(Items from a dataset)
——

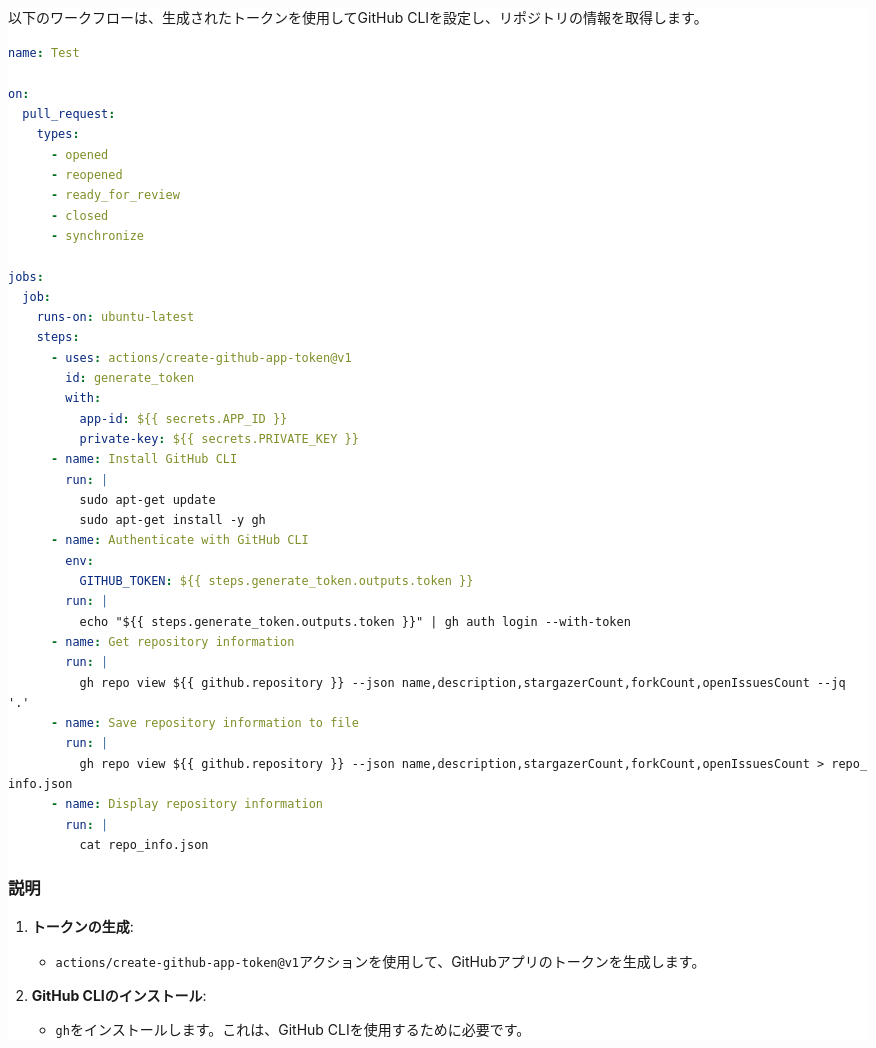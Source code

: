以下のワークフローは、生成されたトークンを使用してGitHub CLIを設定し、リポジトリの情報を取得します。

```yaml
name: Test

on:
  pull_request:
    types:
      - opened
      - reopened
      - ready_for_review
      - closed
      - synchronize

jobs:
  job:
    runs-on: ubuntu-latest
    steps:
      - uses: actions/create-github-app-token@v1
        id: generate_token
        with:
          app-id: ${{ secrets.APP_ID }}
          private-key: ${{ secrets.PRIVATE_KEY }}
      - name: Install GitHub CLI
        run: |
          sudo apt-get update
          sudo apt-get install -y gh
      - name: Authenticate with GitHub CLI
        env:
          GITHUB_TOKEN: ${{ steps.generate_token.outputs.token }}
        run: |
          echo "${{ steps.generate_token.outputs.token }}" | gh auth login --with-token
      - name: Get repository information
        run: |
          gh repo view ${{ github.repository }} --json name,description,stargazerCount,forkCount,openIssuesCount --jq '.'
      - name: Save repository information to file
        run: |
          gh repo view ${{ github.repository }} --json name,description,stargazerCount,forkCount,openIssuesCount > repo_info.json
      - name: Display repository information
        run: |
          cat repo_info.json
```

### 説明

1. **トークンの生成**:
    - `actions/create-github-app-token@v1`アクションを使用して、GitHubアプリのトークンを生成します。

2. **GitHub CLIのインストール**:
    - `gh`をインストールします。これは、GitHub CLIを使用するために必要です。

——

Tally the lines of the records that contain the word "sudo" and state the total alone.

2